* [Problem]:
In the material below, the lines from the one containing "eliminating any visual" through the one containing "we can texture" are to be given again exactly, ends included, and no others.

● ● ● ● ●

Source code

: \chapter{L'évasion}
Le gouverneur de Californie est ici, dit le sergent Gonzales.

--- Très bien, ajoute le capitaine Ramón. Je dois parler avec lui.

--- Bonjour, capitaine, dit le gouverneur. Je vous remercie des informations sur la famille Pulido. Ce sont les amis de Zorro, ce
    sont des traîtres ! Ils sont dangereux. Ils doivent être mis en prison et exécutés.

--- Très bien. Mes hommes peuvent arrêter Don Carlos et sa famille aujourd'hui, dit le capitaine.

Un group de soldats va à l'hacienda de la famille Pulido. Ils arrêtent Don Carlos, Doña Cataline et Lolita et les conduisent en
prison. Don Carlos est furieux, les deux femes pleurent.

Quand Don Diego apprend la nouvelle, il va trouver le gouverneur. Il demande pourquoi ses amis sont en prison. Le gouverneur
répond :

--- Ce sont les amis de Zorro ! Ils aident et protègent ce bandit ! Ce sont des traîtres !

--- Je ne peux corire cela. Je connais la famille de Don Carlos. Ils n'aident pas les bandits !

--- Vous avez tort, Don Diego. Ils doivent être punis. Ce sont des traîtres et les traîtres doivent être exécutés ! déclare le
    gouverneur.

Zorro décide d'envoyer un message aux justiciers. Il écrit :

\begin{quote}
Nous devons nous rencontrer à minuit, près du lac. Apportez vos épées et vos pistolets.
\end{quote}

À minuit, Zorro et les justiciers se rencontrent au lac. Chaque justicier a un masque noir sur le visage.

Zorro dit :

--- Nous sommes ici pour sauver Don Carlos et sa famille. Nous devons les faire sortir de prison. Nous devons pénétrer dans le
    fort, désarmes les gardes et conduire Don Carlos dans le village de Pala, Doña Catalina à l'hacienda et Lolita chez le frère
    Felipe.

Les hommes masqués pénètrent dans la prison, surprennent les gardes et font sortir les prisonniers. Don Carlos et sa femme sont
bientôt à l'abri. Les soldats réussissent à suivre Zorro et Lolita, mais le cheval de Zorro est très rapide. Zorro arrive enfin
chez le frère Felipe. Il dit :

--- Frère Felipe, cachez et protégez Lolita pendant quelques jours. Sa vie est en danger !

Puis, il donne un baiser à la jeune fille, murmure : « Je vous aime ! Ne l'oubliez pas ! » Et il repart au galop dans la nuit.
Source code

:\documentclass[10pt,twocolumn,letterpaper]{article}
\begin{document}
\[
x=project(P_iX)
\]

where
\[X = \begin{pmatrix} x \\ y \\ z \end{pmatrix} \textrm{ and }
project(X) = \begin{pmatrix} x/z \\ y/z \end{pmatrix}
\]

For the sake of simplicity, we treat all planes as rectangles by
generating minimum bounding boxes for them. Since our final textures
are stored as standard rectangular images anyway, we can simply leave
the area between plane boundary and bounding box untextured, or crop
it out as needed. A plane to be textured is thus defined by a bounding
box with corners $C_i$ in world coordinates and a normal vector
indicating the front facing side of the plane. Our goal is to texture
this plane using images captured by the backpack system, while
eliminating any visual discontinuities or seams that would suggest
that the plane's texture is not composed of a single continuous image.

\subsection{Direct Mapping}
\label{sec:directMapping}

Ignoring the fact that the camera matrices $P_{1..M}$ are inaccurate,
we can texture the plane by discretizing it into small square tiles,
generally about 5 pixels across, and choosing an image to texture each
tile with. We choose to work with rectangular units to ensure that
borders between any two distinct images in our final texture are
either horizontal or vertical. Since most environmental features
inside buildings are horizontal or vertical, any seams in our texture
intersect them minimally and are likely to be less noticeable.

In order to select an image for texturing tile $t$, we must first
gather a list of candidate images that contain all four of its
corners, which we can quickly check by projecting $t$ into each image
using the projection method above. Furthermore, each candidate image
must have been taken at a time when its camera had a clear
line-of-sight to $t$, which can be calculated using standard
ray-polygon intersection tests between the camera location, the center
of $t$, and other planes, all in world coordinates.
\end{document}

● ● ● ● ●

* [Output of the exercise]:
eliminating any visual discontinuities or seams that would suggest
that the plane's texture is not composed of a single continuous image.

\subsection{Direct Mapping}
\label{sec:directMapping}

Ignoring the fact that the camera matrices $P_{1..M}$ are inaccurate,
we can texture the plane by discretizing it into small square tiles,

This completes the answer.